The sunflower
It bows down to the Sun
The image of resilience.

Thursday, October 19, 2023

Minimally invasive mining: the birth of the ore-worm

 

Traditional mining is like open-heart surgery: it leaves massive scars and disturbs the surrounding environment. Open pit mining has a large areal footprint, but also underground mining requires a lot of space to dispose waste rock, tailings, and build the aboveground infrastructure. Besides land, it also has direct impacts on water, air and biodiversity. Mining not only disturbs the environment but also the peoples previously living on that land.

Building renewable energy infrastructure to replace the current fossil energy system will require a lot of minerals. Many of their deposits are located under the lands of indigenous and pastoral peoples.

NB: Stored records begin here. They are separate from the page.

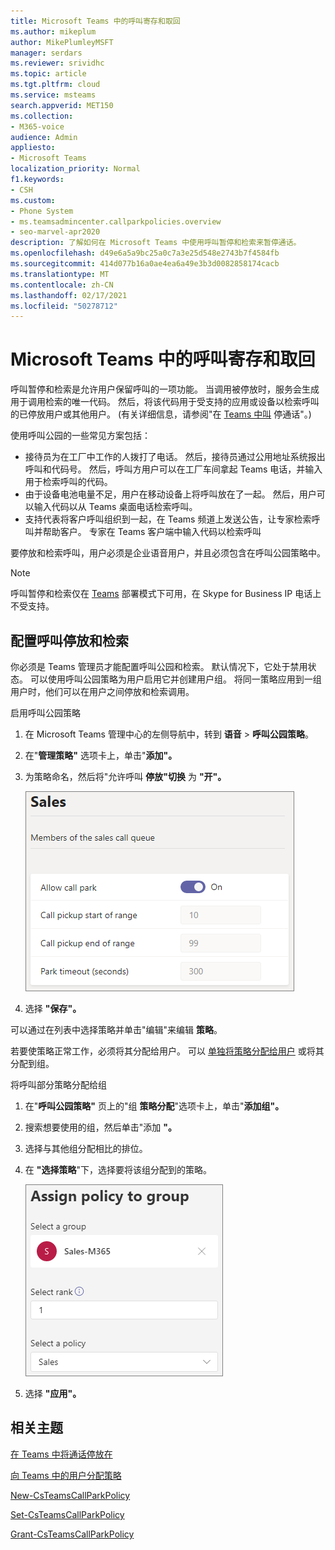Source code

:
 ```yaml
---
title: Microsoft Teams 中的呼叫寄存和取回
ms.author: mikeplum
author: MikePlumleyMSFT
manager: serdars
ms.reviewer: srividhc
ms.topic: article
ms.tgt.pltfrm: cloud
ms.service: msteams
search.appverid: MET150
ms.collection:
- M365-voice
audience: Admin
appliesto:
- Microsoft Teams
localization_priority: Normal
f1.keywords:
- CSH
ms.custom:
- Phone System
- ms.teamsadmincenter.callparkpolicies.overview
- seo-marvel-apr2020
description: 了解如何在 Microsoft Teams 中使用呼叫暂停和检索来暂停通话。
ms.openlocfilehash: d49e6a5a9bc25a0c7a3e25d548e2743b7f4584fb
ms.sourcegitcommit: 414d077b16a0ae4ea6a49e3b3d0082858174cacb
ms.translationtype: MT
ms.contentlocale: zh-CN
ms.lasthandoff: 02/17/2021
ms.locfileid: "50278712"
---
```

# <a name="call-park-and-retrieve-in-microsoft-teams"></a>Microsoft Teams 中的呼叫寄存和取回

呼叫暂停和检索是允许用户保留呼叫的一项功能。 当调用被停放时，服务会生成用于调用检索的唯一代码。 然后，将该代码用于受支持的应用或设备以检索呼叫的已停放用户或其他用户。  (有关详细信息，请参阅"在 [Teams 中叫](https://support.office.com/article/park-a-call-in-teams-8538c063-d676-4e9a-8045-fc3b7299bb2f) 停通话"。) 

使用呼叫公园的一些常见方案包括：

- 接待员为在工厂中工作的人拨打了电话。 然后，接待员通过公用地址系统报出呼叫和代码号。 然后，呼叫方用户可以在工厂车间拿起 Teams 电话，并输入用于检索呼叫的代码。
- 由于设备电池电量不足，用户在移动设备上将呼叫放在了一起。 然后，用户可以输入代码以从 Teams 桌面电话检索呼叫。
- 支持代表将客户呼叫组织到一起，在 Teams 频道上发送公告，让专家检索呼叫并帮助客户。 专家在 Teams 客户端中输入代码以检索呼叫

要停放和检索呼叫，用户必须是企业语音用户，并且必须包含在呼叫公园策略中。

> [!NOTE]
> 呼叫暂停和检索仅在 [Teams](teams-and-skypeforbusiness-coexistence-and-interoperability.md) 部署模式下可用，在 Skype for Business IP 电话上不受支持。

## <a name="configure-call-park-and-retrieve"></a>配置呼叫停放和检索

你必须是 Teams 管理员才能配置呼叫公园和检索。 默认情况下，它处于禁用状态。 可以使用呼叫公园策略为用户启用它并创建用户组。 将同一策略应用到一组用户时，他们可以在用户之间停放和检索调用。

启用呼叫公园策略

1. 在 Microsoft Teams 管理中心的左侧导航中，转到 **语音**  >  **呼叫公园策略**。
2. 在"**管理策略"** 选项卡上，单击"**添加"。**
3. 为策略命名，然后将"允许呼叫 **停放"切换** 为 **"开"。**

    ![呼叫公园策略设置的屏幕截图](media/call-park-add-policy.png)

4. 选择 **"保存"。**

可以通过在列表中选择策略并单击"编辑"来编辑 **策略**。

若要使策略正常工作，必须将其分配给用户。 可以 [单独将策略分配给用户](assign-policies.md) 或将其分配到组。

将呼叫部分策略分配给组

1. 在"**呼叫公园策略"** 页上的"组 **策略分配**"选项卡上，单击"**添加组"。**
2. 搜索想要使用的组，然后单击"添加 **"。**
3. 选择与其他组分配相比的排位。
4. 在 **"选择策略**"下，选择要将该组分配到的策略。

    ![公园策略图像](media/call-park-assign-policy-to-group.png)

5. 选择 **"应用"。**

## <a name="related-topics"></a>相关主题

[在 Teams 中将通话停放在](https://support.office.com/article/park-a-call-in-teams-8538c063-d676-4e9a-8045-fc3b7299bb2f)

[向 Teams 中的用户分配策略](assign-policies.md)

[New-CsTeamsCallParkPolicy](https://docs.microsoft.com/powershell/module/skype/new-csteamscallparkpolicy?view=skype-ps)

[Set-CsTeamsCallParkPolicy](https://docs.microsoft.com/powershell/module/skype/set-csteamscallparkpolicy?view=skype-ps)

[Grant-CsTeamsCallParkPolicy](https://docs.microsoft.com/powershell/module/skype/grant-csteamscallparkpolicy?view=skype-ps)
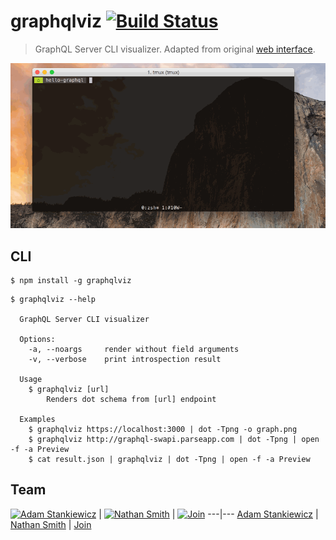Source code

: # graphqlviz [![Build Status](https://travis-ci.org/sheerun/graphqlviz.svg?branch=master)](https://travis-ci.org/sheerun/graphqlviz)

> GraphQL Server CLI visualizer. Adapted from original [web interface](https://github.com/NathanRSmith/graphql-visualizer).

![](demo.gif)

## CLI

```
$ npm install -g graphqlviz
```

```
$ graphqlviz --help

  GraphQL Server CLI visualizer

  Options:
    -a, --noargs     render without field arguments
    -v, --verbose    print introspection result

  Usage
    $ graphqlviz [url]
        Renders dot schema from [url] endpoint

  Examples
    $ graphqlviz https://localhost:3000 | dot -Tpng -o graph.png
    $ graphqlviz http://graphql-swapi.parseapp.com | dot -Tpng | open -f -a Preview
    $ cat result.json | graphqlviz | dot -Tpng | open -f -a Preview

```

## Team

[![Adam Stankiewicz](https://avatars3.githubusercontent.com/u/292365?s=130)](https://sheerun.net) | [![Nathan Smith](https://avatars1.githubusercontent.com/u/1530197?s=130)](http://nathanrandal.com/) | [![Join](https://github.com/sheerun/graphqlviz/pulls)](https://avatars1.githubusercontent.com/u/0?s=130)
---|---
[Adam Stankiewicz](https://sheerun.net) | [Nathan Smith](http://nathanrandal.com/) | [Join](https://github.com/sheerun/graphqlviz/pulls)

Digging them up in the traditional way would have severe consequences on ecosystems and communities. Do local communities and biodiversity really need to be sacrificed to save the world?

 

I think, we can and must avoid this by developing different strategies. First things first, we should minimize the need for mining to start with: We have to question what we really absolutely need for the transition. Many of the critical materials are required for batteries, electrolysers and fuel cells; all technologies for storing energy. Avoiding energy storage by aligning demand with renewable supply (sunflower society), we can avoid having to dig out many of the critical materials. And, we can reengineer the renewable energy equipment for minimal resource requirements. For example, frames for solar panels do need a lot of aluminum, both environmentally and energetically costly, which can be avoided by frameless panels needing a little more of the easier-to-mobilize glass.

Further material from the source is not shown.